On average, only 5ms is needed for each device Icano operation, but each Icano request needs to wait for 78ms. Why? Because there are too many Icano requests (about 29 requests per second), assuming these requests are made at the same time, the average wait time can be calculated as follows:

Average waiting time = single Ithumb O service time * (1 minute 2 +... + Total number of requests-1) / total number of requests

Applied to the above example: average waiting time = 5ms * (1mm 2 +... + 28) / 29=70ms, which is very close to the average wait time of 78ms given by iostat. This in turn indicates that Imax O was initiated at the same time.

There are a large number of Iamp O requests per second (about 29), but the average queue is not long (only about 2), which indicates that the arrival of these 29 requests is uneven, and most of the time Iamp O is idle.

14.29% of the time in a second, there were requests in the Iamp O queue, that is, 85.71% of the time there was nothing to do by the Ipicuro system, and all 29 Ipicuro requests were processed within 142 milliseconds.

Delta (ruse+wuse) / delta (io) = await=78.21= > delta (ruse+wuse) / s=78.21*delta (io) / accounts 78.21 * 28.57 requests 2232.8, indicating that the total number of 2232.8ms requests per second is required. So the average queue length should be 2232.8ms/1000ms=2.23, while the average queue length (avgqu-sz) given by iostat is 22.35, because there is a bug,avgqu-sz value in iostat that should be 2.23 instead of 22.35.

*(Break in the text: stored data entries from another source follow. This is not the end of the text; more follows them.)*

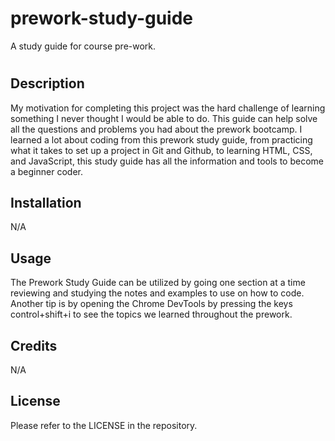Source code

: # prework-study-guide
A study guide for course pre-work.
# <Prework Study Guide Webpage>

## Description

My motivation for completing this project was the hard challenge of learning something I never thought I would be able to do. This guide can help solve all the questions and problems you had about the prework bootcamp. I learned a lot about coding from this prework study guide, from practicing what it takes to set up a project in Git and Github, to learning HTML, CSS, and JavaScript, this study guide has all the information and tools to become a beginner coder.


## Installation

N/A

## Usage

 
The Prework Study Guide can be utilized by going one section at a time reviewing and studying the notes and examples to use on how to code. Another tip is by opening the Chrome DevTools by pressing the keys control+shift+i to see the topics we learned throughout the prework. 

## Credits

N/A

## License

Please refer to the LICENSE in the repository.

After reading the above content, do you have a further understanding of how to use iostat to view the IO performance of linux hard drives? if you want to learn more, you are welcome to follow the industry information channel.

Welcome to subscribe "Shulou Technology Information " to get latest news, interesting things and hot topics in the IT industry, and controls the hottest and latest Internet news, technology news and IT industry trends.

*The comments in the above article only represent the author's personal views and do not represent the views and positions of this website. If you have more insights, please feel free to contribute and share.